## WORK TASK:
Everything in the entries below must be output exactly, apart from the pictures.

[[ GIVEN RECORDS open ]]

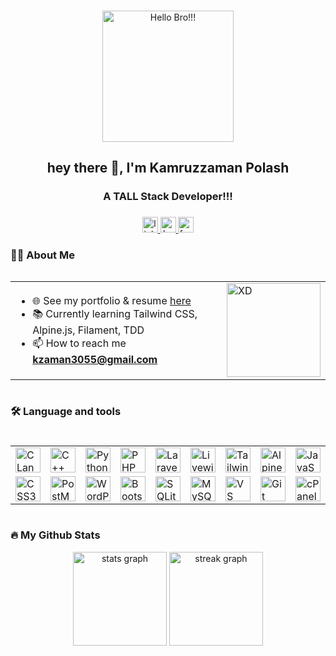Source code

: ###
<div align="center">
  <img height="210" src="https://github.com/kzaman3055/kzaman3055/blob/main/assets/hi.jpg" title="Hello Bro!!!"/>
</div>
<h2 align="center">hey there 👋, I'm Kamruzzaman Polash</h2>

###

<h3 align="center">A TALL Stack Developer!!!</h3>

###

<div align="center">
  <a href="https://www.linkedin.com/in/kzaman3055/" target="_blank">
    <img src="https://img.shields.io/static/v1?message=LinkedIn&logo=linkedin&label=&color=0077B5&logoColor=white&labelColor=&style=for-the-badge" height="25" alt="linkedin logo"  />
  </a>
  <a href="https://www.hackerrank.com/profile/kzaman3055" target="_blank">
    <img src="https://img.shields.io/static/v1?message=HackerRank&logo=hackerrank&label=&color=2EC866&logoColor=white&labelColor=&style=for-the-badge" height="25" alt="hackerrank logo"  />
  </a>
  <a href="https://www.facebook.com/p0la5h/" target="_blank">
  <img src="https://img.shields.io/static/v1?message=Facebook&logo=facebook&label=&color=1877F2&logoColor=white&labelColor=&style=for-the-badge" height="25" alt="facebook logo"  />
  </a>

</div>

###
<h3 align="left">👩‍💻  About Me</h3>
<div align="center" style="display: flex; flex-direction: column; align-items: center; justify-content: center;">
    <table>
        <tr>
            <td> 
                  <ul> 
                    <li>🌐 See my portfolio & resume <a href="https://kzaman3055.github.io/" target="_blank">here</a></li>
                        <li>📚 Currently learning Tailwind CSS, Alpine.js, Filament, TDD</li>
                        <li>📫 How to reach me <strong><a href="mailto:kzaman3055@gmail.com">kzaman3055@gmail.com</a></strong></li>
                    </ul>
            </td>
            <td>  <img height="150"  src="https://github.com/kzaman3055/kzaman3055/blob/main/assets/xd.gif" title="XD"/></td>
        </tr>
    </table>
</div>

###

<h3 align="left">🛠 Language and tools</h3>

###
<div align="center" style="display: flex; flex-direction: column; align-items: center; justify-content: center;">
    <table>
        <!-- Row 1 -->
        <tr>
            <td><img src="https://github.com/kzaman3055/kzaman3055/blob/main/assets/1.svg" title="C Language" height="40" /></td>
            <td><img src="https://github.com/kzaman3055/kzaman3055/blob/main/assets/2.svg" title="C++ Language" height="40" /></td>
            <td><img src="https://github.com/kzaman3055/kzaman3055/blob/main/assets/3.svg" title="Python Language" height="40" /></td>
            <td><img src="https://github.com/kzaman3055/kzaman3055/blob/main/assets/4.svg" title="PHP Language" height="40" /></td>
            <td><img src="https://github.com/kzaman3055/kzaman3055/blob/main/assets/5.svg" title="Laravel Framework" height="40" /></td>
            <td><img src="https://github.com/kzaman3055/kzaman3055/blob/main/assets/6.svg" title="Livewire" height="40" /></td>
            <td><img src="https://github.com/kzaman3055/kzaman3055/blob/main/assets/7.svg" title="Tailwind CSS" height="40" /></td>
            <td><img src="https://github.com/kzaman3055/kzaman3055/blob/main/assets/8.svg" title="Alpine.js" height="40" /></td>
            <td><img src="https://github.com/kzaman3055/kzaman3055/blob/main/assets/9.svg" title="JavaScript" height="40" /></td>
            <td><img src="https://github.com/kzaman3055/kzaman3055/blob/main/assets/10.svg" title="HTML5" height="40" /></td>
        </tr>
        <!-- Row 2 -->
        <tr>
            <td><img src="https://github.com/kzaman3055/kzaman3055/blob/main/assets/11.svg" title="CSS3" height="40" /></td>
            <td><img src="https://github.com/kzaman3055/kzaman3055/blob/main/assets/12.svg" title="PostMan" height="40" /></td>
            <td><img src="https://github.com/kzaman3055/kzaman3055/blob/main/assets/13.svg" title="WordPress" height="40" /></td>
            <td><img src="https://github.com/kzaman3055/kzaman3055/blob/main/assets/14.svg" title="Bootstrap" height="40" /></td>
            <td><img src="https://github.com/kzaman3055/kzaman3055/blob/main/assets/15.svg" title="SQLite" height="40" /></td>
            <td><img src="https://github.com/kzaman3055/kzaman3055/blob/main/assets/16.svg" title="MySQL" height="40" /></td>
            <td><img src="https://github.com/kzaman3055/kzaman3055/blob/main/assets/17.svg" title="VS Code" height="40" /></td>
            <td><img src="https://github.com/kzaman3055/kzaman3055/blob/main/assets/18.svg" title="Git" height="40" /></td>
            <td><img src="https://github.com/kzaman3055/kzaman3055/blob/main/assets/19.svg" title="cPanel" height="40" /></td>
            <td><img src="https://github.com/kzaman3055/kzaman3055/blob/main/assets/20.svg" title="Linux" height="40" /></td>
        </tr>
    </table>
</div>

###
<h3 align="left">🔥 My Github Stats </h3>
<div align="center">
  <img src="https://github-readme-stats.vercel.app/api?username=kzaman3055&hide_title=false&hide_rank=false&show_icons=true&include_all_commits=true&count_private=true&disable_animations=false&theme=dracula&locale=en&hide_border=false&order=1" height="150" alt="stats graph"  />
  <img src="https://streak-stats.demolab.com?user=kzaman3055&locale=en&mode=daily&theme=dracula&hide_border=false&border_radius=5&order=3" height="150" alt="streak graph"  />
</div>
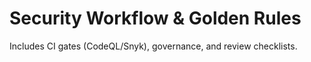 # Security Workflow & Golden Rules

Includes CI gates (CodeQL/Snyk), governance, and review checklists.

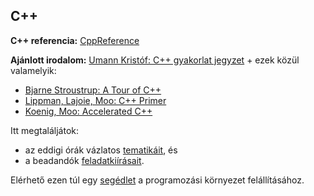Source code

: ## C++

**C++ referencia:** [CppReference](https://en.cppreference.com/w/cpp)

**Ajánlott irodalom:** [Umann Kristóf: C++ gyakorlat jegyzet](https://people.inf.elte.hu/szelethus/LaTeX/cpp/cpp_book/cpp_book.pdf) + ezek közül valamelyik:  
 - [Bjarne Stroustrup: A Tour of C++](https://www.amazon.com/Tour-2nd-Depth-Bjarne-Stroustrup/dp/0134997832)
 - [Lippman, Lajoie, Moo: C++ Primer](https://www.amazon.com/Primer-5th-Stanley-B-Lippman/dp/0321714113)
 - [Koenig, Moo: Accelerated C++](https://www.amazon.com/Accelerated-C-Practical-Programming-Example/dp/020170353X)

Itt megtaláljátok:
 - az eddigi órák vázlatos [tematikáit](tematika.md), és
 - a beadandók [feladatkiírásait](beadandok.md).
 
Elérhető ezen túl egy [segédlet](programozasi-kornyezet.md) a programozási környezet felállításához.
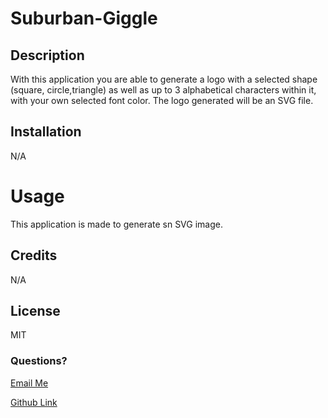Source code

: # Suburban-Giggle

## Description
With this application you are able to generate a logo with a selected shape (square, circle,triangle) as well as up to 3 alphabetical characters within it, with your own selected font color. The logo generated will be an SVG file.

## Installation
N/A

# Usage
This  application is made to generate sn SVG image.

## Credits
N/A

## License
MIT

### Questions?
 <a href="mailto:sweet.victoria1218@gmail.com">Email Me</a>

 <a href="https://github.com/VictoriaSweet">Github Link</a>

[[ GIVEN RECORDS closed ]]

## FINISHED EXERCISE:
Source code

: ###
<div align="center">
  <img height="210" src="https://github.com/kzaman3055/kzaman3055/blob/main/assets/hi.jpg" title="Hello Bro!!!"/>
</div>
<h2 align="center">hey there 👋, I'm Kamruzzaman Polash</h2>

###

<h3 align="center">A TALL Stack Developer!!!</h3>

###

<div align="center">
  <a href="https://www.linkedin.com/in/kzaman3055/" target="_blank">
    <img src="https://img.shields.io/static/v1?message=LinkedIn&logo=linkedin&label=&color=0077B5&logoColor=white&labelColor=&style=for-the-badge" height="25" alt="linkedin logo"  />
  </a>
  <a href="https://www.hackerrank.com/profile/kzaman3055" target="_blank">
    <img src="https://img.shields.io/static/v1?message=HackerRank&logo=hackerrank&label=&color=2EC866&logoColor=white&labelColor=&style=for-the-badge" height="25" alt="hackerrank logo"  />
  </a>
  <a href="https://www.facebook.com/p0la5h/" target="_blank">
  <img src="https://img.shields.io/static/v1?message=Facebook&logo=facebook&label=&color=1877F2&logoColor=white&labelColor=&style=for-the-badge" height="25" alt="facebook logo"  />
  </a>

</div>

###
<h3 align="left">👩‍💻  About Me</h3>
<div align="center" style="display: flex; flex-direction: column; align-items: center; justify-content: center;">
    <table>
        <tr>
            <td> 
                  <ul> 
                    <li>🌐 See my portfolio & resume <a href="https://kzaman3055.github.io/" target="_blank">here</a></li>
                        <li>📚 Currently learning Tailwind CSS, Alpine.js, Filament, TDD</li>
                        <li>📫 How to reach me <strong><a href="mailto:kzaman3055@gmail.com">kzaman3055@gmail.com</a></strong></li>
                    </ul>
            </td>
            <td>  <img height="150"  src="https://github.com/kzaman3055/kzaman3055/blob/main/assets/xd.gif" title="XD"/></td>
        </tr>
    </table>
</div>

###

<h3 align="left">🛠 Language and tools</h3>

###
<div align="center" style="display: flex; flex-direction: column; align-items: center; justify-content: center;">
    <table>
        <!-- Row 1 -->
        <tr>
            <td><img src="https://github.com/kzaman3055/kzaman3055/blob/main/assets/1.svg" title="C Language" height="40" /></td>
            <td><img src="https://github.com/kzaman3055/kzaman3055/blob/main/assets/2.svg" title="C++ Language" height="40" /></td>
            <td><img src="https://github.com/kzaman3055/kzaman3055/blob/main/assets/3.svg" title="Python Language" height="40" /></td>
            <td><img src="https://github.com/kzaman3055/kzaman3055/blob/main/assets/4.svg" title="PHP Language" height="40" /></td>
            <td><img src="https://github.com/kzaman3055/kzaman3055/blob/main/assets/5.svg" title="Laravel Framework" height="40" /></td>
            <td><img src="https://github.com/kzaman3055/kzaman3055/blob/main/assets/6.svg" title="Livewire" height="40" /></td>
            <td><img src="https://github.com/kzaman3055/kzaman3055/blob/main/assets/7.svg" title="Tailwind CSS" height="40" /></td>
            <td><img src="https://github.com/kzaman3055/kzaman3055/blob/main/assets/8.svg" title="Alpine.js" height="40" /></td>
            <td><img src="https://github.com/kzaman3055/kzaman3055/blob/main/assets/9.svg" title="JavaScript" height="40" /></td>
            <td><img src="https://github.com/kzaman3055/kzaman3055/blob/main/assets/10.svg" title="HTML5" height="40" /></td>
        </tr>
        <!-- Row 2 -->
        <tr>
            <td><img src="https://github.com/kzaman3055/kzaman3055/blob/main/assets/11.svg" title="CSS3" height="40" /></td>
            <td><img src="https://github.com/kzaman3055/kzaman3055/blob/main/assets/12.svg" title="PostMan" height="40" /></td>
            <td><img src="https://github.com/kzaman3055/kzaman3055/blob/main/assets/13.svg" title="WordPress" height="40" /></td>
            <td><img src="https://github.com/kzaman3055/kzaman3055/blob/main/assets/14.svg" title="Bootstrap" height="40" /></td>
            <td><img src="https://github.com/kzaman3055/kzaman3055/blob/main/assets/15.svg" title="SQLite" height="40" /></td>
            <td><img src="https://github.com/kzaman3055/kzaman3055/blob/main/assets/16.svg" title="MySQL" height="40" /></td>
            <td><img src="https://github.com/kzaman3055/kzaman3055/blob/main/assets/17.svg" title="VS Code" height="40" /></td>
            <td><img src="https://github.com/kzaman3055/kzaman3055/blob/main/assets/18.svg" title="Git" height="40" /></td>
            <td><img src="https://github.com/kzaman3055/kzaman3055/blob/main/assets/19.svg" title="cPanel" height="40" /></td>
            <td><img src="https://github.com/kzaman3055/kzaman3055/blob/main/assets/20.svg" title="Linux" height="40" /></td>
        </tr>
    </table>
</div>

###
<h3 align="left">🔥 My Github Stats </h3>
<div align="center">
  <img src="https://github-readme-stats.vercel.app/api?username=kzaman3055&hide_title=false&hide_rank=false&show_icons=true&include_all_commits=true&count_private=true&disable_animations=false&theme=dracula&locale=en&hide_border=false&order=1" height="150" alt="stats graph"  />
  <img src="https://streak-stats.demolab.com?user=kzaman3055&locale=en&mode=daily&theme=dracula&hide_border=false&border_radius=5&order=3" height="150" alt="streak graph"  />
</div>
 # Security Workflow & Golden Rules

Includes CI gates (CodeQL/Snyk), governance, and review checklists.

Source code

: ## C++

**C++ referencia:** [CppReference](https://en.cppreference.com/w/cpp)

**Ajánlott irodalom:** [Umann Kristóf: C++ gyakorlat jegyzet](https://people.inf.elte.hu/szelethus/LaTeX/cpp/cpp_book/cpp_book.pdf) + ezek közül valamelyik:  
 - [Bjarne Stroustrup: A Tour of C++](https://www.amazon.com/Tour-2nd-Depth-Bjarne-Stroustrup/dp/0134997832)
 - [Lippman, Lajoie, Moo: C++ Primer](https://www.amazon.com/Primer-5th-Stanley-B-Lippman/dp/0321714113)
 - [Koenig, Moo: Accelerated C++](https://www.amazon.com/Accelerated-C-Practical-Programming-Example/dp/020170353X)

Itt megtaláljátok:
 - az eddigi órák vázlatos [tematikáit](tematika.md), és
 - a beadandók [feladatkiírásait](beadandok.md).
 
Elérhető ezen túl egy [segédlet](programozasi-kornyezet.md) a programozási környezet felállításához.
Source code

: # Suburban-Giggle

## Description
With this application you are able to generate a logo with a selected shape (square, circle,triangle) as well as up to 3 alphabetical characters within it, with your own selected font color. The logo generated will be an SVG file.

## Installation
N/A

# Usage
This  application is made to generate sn SVG image.

## Credits
N/A

## License
MIT

### Questions?
 <a href="mailto:sweet.victoria1218@gmail.com">Email Me</a>

 <a href="https://github.com/VictoriaSweet">Github Link</a>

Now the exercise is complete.